====== Records ======

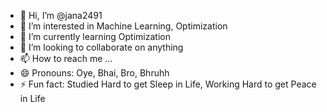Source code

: - 👋 Hi, I’m @jana2491
- 👀 I’m interested in Machine Learning, Optimization
- 🌱 I’m currently learning Optimization
- 💞️ I’m looking to collaborate on anything
- 📫 How to reach me ...
- 😄 Pronouns: Oye, Bhai, Bro, Bhruhh
- ⚡ Fun fact: Studied Hard to get Sleep in Life, Working Hard to get Peace in Life

<!---
jana2491/jana2491 is a ✨ special ✨ repository because its `README.md` (this file) appears on your GitHub profile.
You can click the Preview link to take a look at your changes.
--->
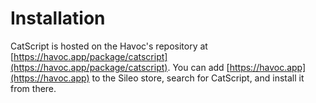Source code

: # Installation

CatScript is hosted on the Havoc's repository at [https://havoc.app/package/catscript](https://havoc.app/package/catscript). You can add [https://havoc.app](https://havoc.app) to the Sileo store, search for CatScript, and install it from there.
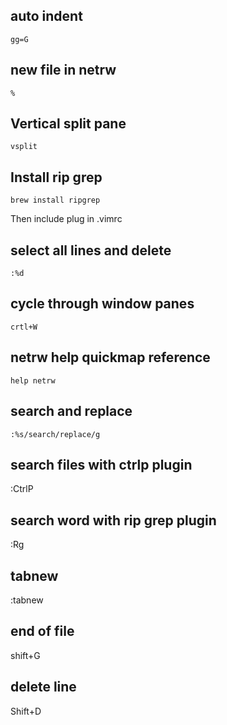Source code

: ## auto indent
`gg=G`

## new file in netrw
`%`

## Vertical split pane

`vsplit`

## Install rip grep

`brew install ripgrep`

Then include plug in .vimrc

## select all lines and delete
`:%d`

## cycle through window panes
`crtl+W`

## netrw help quickmap reference
`help netrw`

## search and replace
`:%s/search/replace/g`

## search files with ctrlp plugin
:CtrlP

## search word with rip grep plugin
:Rg

## tabnew
:tabnew 

## end of file
shift+G

## delete line
Shift+D
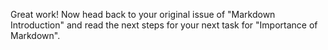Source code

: Great work! Now head back to your original issue of "Markdown Introduction" and read the next steps for your next task for "Importance of Markdown". 
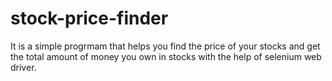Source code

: # stock-price-finder
It is a simple progrmam that helps you find the price of your stocks and get the total amount of money you own in stocks with the help of selenium web driver.
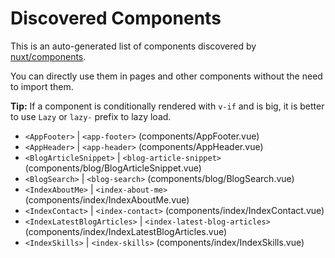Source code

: # Discovered Components

This is an auto-generated list of components discovered by [nuxt/components](https://github.com/nuxt/components).

You can directly use them in pages and other components without the need to import them.

**Tip:** If a component is conditionally rendered with `v-if` and is big, it is better to use `Lazy` or `lazy-` prefix to lazy load.

- `<AppFooter>` | `<app-footer>` (components/AppFooter.vue)
- `<AppHeader>` | `<app-header>` (components/AppHeader.vue)
- `<BlogArticleSnippet>` | `<blog-article-snippet>` (components/blog/BlogArticleSnippet.vue)
- `<BlogSearch>` | `<blog-search>` (components/blog/BlogSearch.vue)
- `<IndexAboutMe>` | `<index-about-me>` (components/index/IndexAboutMe.vue)
- `<IndexContact>` | `<index-contact>` (components/index/IndexContact.vue)
- `<IndexLatestBlogArticles>` | `<index-latest-blog-articles>` (components/index/IndexLatestBlogArticles.vue)
- `<IndexSkills>` | `<index-skills>` (components/index/IndexSkills.vue)
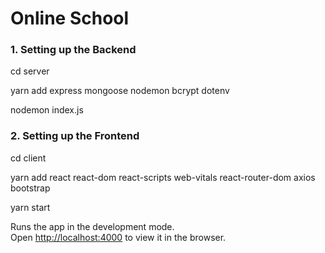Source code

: # Online School

### 1. Setting up the Backend

cd server

yarn add express mongoose nodemon bcrypt dotenv

nodemon index.js

### 2. Setting up the Frontend

cd client

yarn add react react-dom react-scripts web-vitals react-router-dom axios bootstrap

yarn start

Runs the app in the development mode.\
Open [http://localhost:4000](http://localhost:4000) to view it in the browser.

======

-- What is required --
Search the records above for "Optimization". Copy each line where it is found.

-- Your response --
- 👀 I’m interested in Machine Learning, Optimization
- 🌱 I’m currently learning Optimization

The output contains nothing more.